I mean, if ITV wanted, they could give it another kick-start by giving it a week of 9pm slots, perhaps in the Winter, to really give it an audience back. Sod the ridiculous revamp. The show was brilliant as it was, and it was the endless Christmas/celebrity charity specials that killed it.
Similarly, it's just a shame that there's hardly a successful gameshow where ordinary people are the focus. Mr & Mrs and Family Fortunes, once shows that epitomised the fortunes of the ordinary (often working class) person, now they're glossy and feed celebrity egos.”
Would love to see Family Fortunes return to using regular folk - and surely in these credit crunch times it'll be cheaper for the TV companies than booking a so called celeb.
Another example is Alan Carr's Celebrity Ding Dong. The first series was quite interesting having celebrities with civilians and provided loads of comedy material, mainly at the expense of the civilians - but then for the second they ditched the civilians and it just became another celebrity panel show.
Also Total Wipeout. Putting how the BBC have ****ed up a great format to one side, the shows strength is all about the general public having their one shot on the course. So what do the BBC do - announce two new series, with 4 celebrity specials over the next year.
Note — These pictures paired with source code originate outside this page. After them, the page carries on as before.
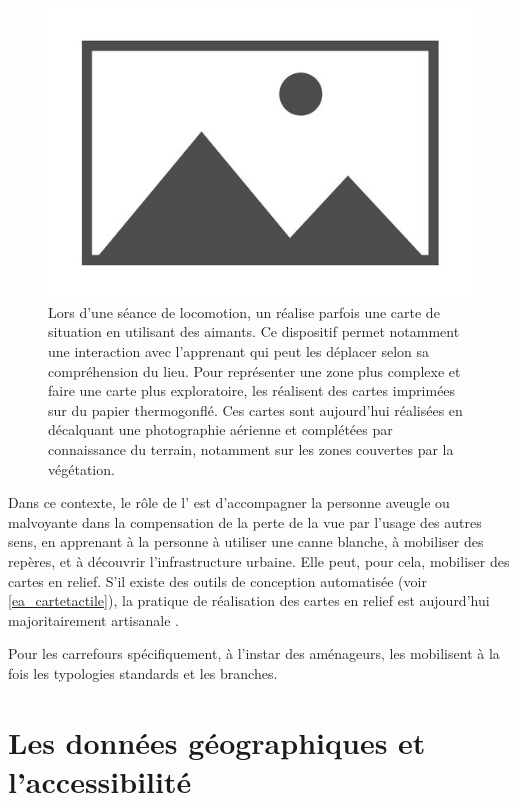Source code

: \begin{figure}
    \centering
    \includegraphics{images/placeholder.jpg}
    \caption{Lors d'une séance de locomotion, un \ipa{} réalise parfois une carte de situation en utilisant des aimants. Ce dispositif permet notamment une interaction avec l'apprenant qui peut les déplacer selon sa compréhension du lieu. Pour représenter une zone plus complexe et faire une carte plus exploratoire, les \ipas{} réalisent des cartes imprimées sur du papier thermogonflé. Ces cartes sont aujourd'hui réalisées en décalquant une photographie aérienne et complétées par connaissance du terrain, notamment sur les zones couvertes par la végétation.}
    \label{fig:il_carte}
\end{figure}

Dans ce contexte, le rôle de l'\ipa{} est d'accompagner la personne aveugle ou malvoyante dans la compensation de la perte de la vue par l'usage des autres sens, en apprenant à la personne à utiliser une canne blanche, à mobiliser des repères, et à découvrir l'infrastructure urbaine. Elle peut, pour cela, mobiliser des cartes en relief. S'il existe des outils de conception automatisée (voir \ref{ea_cartetactile}), la pratique de réalisation des cartes en relief est aujourd'hui majoritairement artisanale .

Pour les carrefours spécifiquement, à l'instar des aménageurs, les \ipas{} mobilisent à la fois les typologies standards et les branches. \todo{}

\section{Les données géographiques et l'accessibilité}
And considering the show needs 20 contestants a week, that's 80 celebs required to fly to Argentina and compete - an experience I'm sure 80 licence fee payers would appreciate much more. (Hopefully though they've struggled to sign up the celebs so it'll be just the one Celebrity "special".)
I think a reason Christmas TV is so bad now is because the celebrity "special" is no longer special. Even as little as 10 years ago Christmas was really the only time you saw celebs on such shows - now it's every bloody week.